Relationship Between Buyer and Seller (e.g. An Internal Sale)

Homes sold between relatives, or during divorce, may be part of a court-ordered settlement arrangement and would not be influenced by a higher competing offer.

Sometimes a real estate deal is structured outside of the normal channels, due to personal circumstances. If the seller wants the property to be purchased by a relative or friend, for example, then a dual agency can represent both parties and not entertain any “outside” offers. Neighbors may get wind of the property being for sale, yet their offers would not be presented to the seller at his discretion.


Profit Sharing of a Future Flip Sale (e.g. FlipSplit)
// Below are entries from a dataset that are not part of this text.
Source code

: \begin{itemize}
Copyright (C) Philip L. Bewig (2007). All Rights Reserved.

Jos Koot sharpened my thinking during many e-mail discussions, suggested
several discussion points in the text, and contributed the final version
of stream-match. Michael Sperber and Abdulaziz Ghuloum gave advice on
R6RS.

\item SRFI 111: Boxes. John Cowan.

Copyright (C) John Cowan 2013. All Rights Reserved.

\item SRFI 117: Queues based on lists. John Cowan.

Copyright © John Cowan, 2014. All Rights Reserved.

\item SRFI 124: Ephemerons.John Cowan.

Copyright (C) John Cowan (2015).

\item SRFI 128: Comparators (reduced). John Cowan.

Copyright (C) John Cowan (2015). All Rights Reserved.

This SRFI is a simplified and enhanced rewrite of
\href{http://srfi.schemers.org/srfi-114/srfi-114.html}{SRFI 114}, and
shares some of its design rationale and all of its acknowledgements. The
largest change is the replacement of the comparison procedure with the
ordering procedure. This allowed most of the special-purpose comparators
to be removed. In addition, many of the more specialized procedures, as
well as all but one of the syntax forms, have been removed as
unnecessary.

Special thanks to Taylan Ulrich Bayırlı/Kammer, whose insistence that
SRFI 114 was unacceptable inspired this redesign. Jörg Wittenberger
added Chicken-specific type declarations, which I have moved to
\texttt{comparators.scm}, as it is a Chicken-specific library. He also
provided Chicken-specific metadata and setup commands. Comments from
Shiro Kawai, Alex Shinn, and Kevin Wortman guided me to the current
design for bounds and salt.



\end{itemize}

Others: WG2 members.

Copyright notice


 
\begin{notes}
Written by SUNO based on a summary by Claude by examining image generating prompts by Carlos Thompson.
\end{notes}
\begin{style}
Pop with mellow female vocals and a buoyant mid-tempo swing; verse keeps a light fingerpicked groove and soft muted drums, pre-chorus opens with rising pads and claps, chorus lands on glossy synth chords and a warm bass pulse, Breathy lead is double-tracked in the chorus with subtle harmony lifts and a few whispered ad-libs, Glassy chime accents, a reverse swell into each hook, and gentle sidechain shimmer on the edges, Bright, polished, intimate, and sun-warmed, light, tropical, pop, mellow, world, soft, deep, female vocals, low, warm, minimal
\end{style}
FlipSplit, a real estate investor firm based in Los Angeles, recently introduced a new hybrid business model. The firm not only makes “instant” all-cash offers to home sellers, but it also offers a 50% share of the future profit from a post-renovation “flipped” transaction.

If the seller were presented a FlipSplit opportunity, it may make more sense to take a lower upfront asking price. The home seller could hold the belief that a post-renovation sales price could earn significantly more in profit when combined with the initial sale price, than would an upfront “As Is” offer price.

FlipSplit’s business model allows the seller to share in the profits of the newly remodeled home that they flipped. The net profits of the resale amount are shared 50/50 between the seller and FlipSplit. The lower the cost to FlipSplit, the higher the profit on the resale.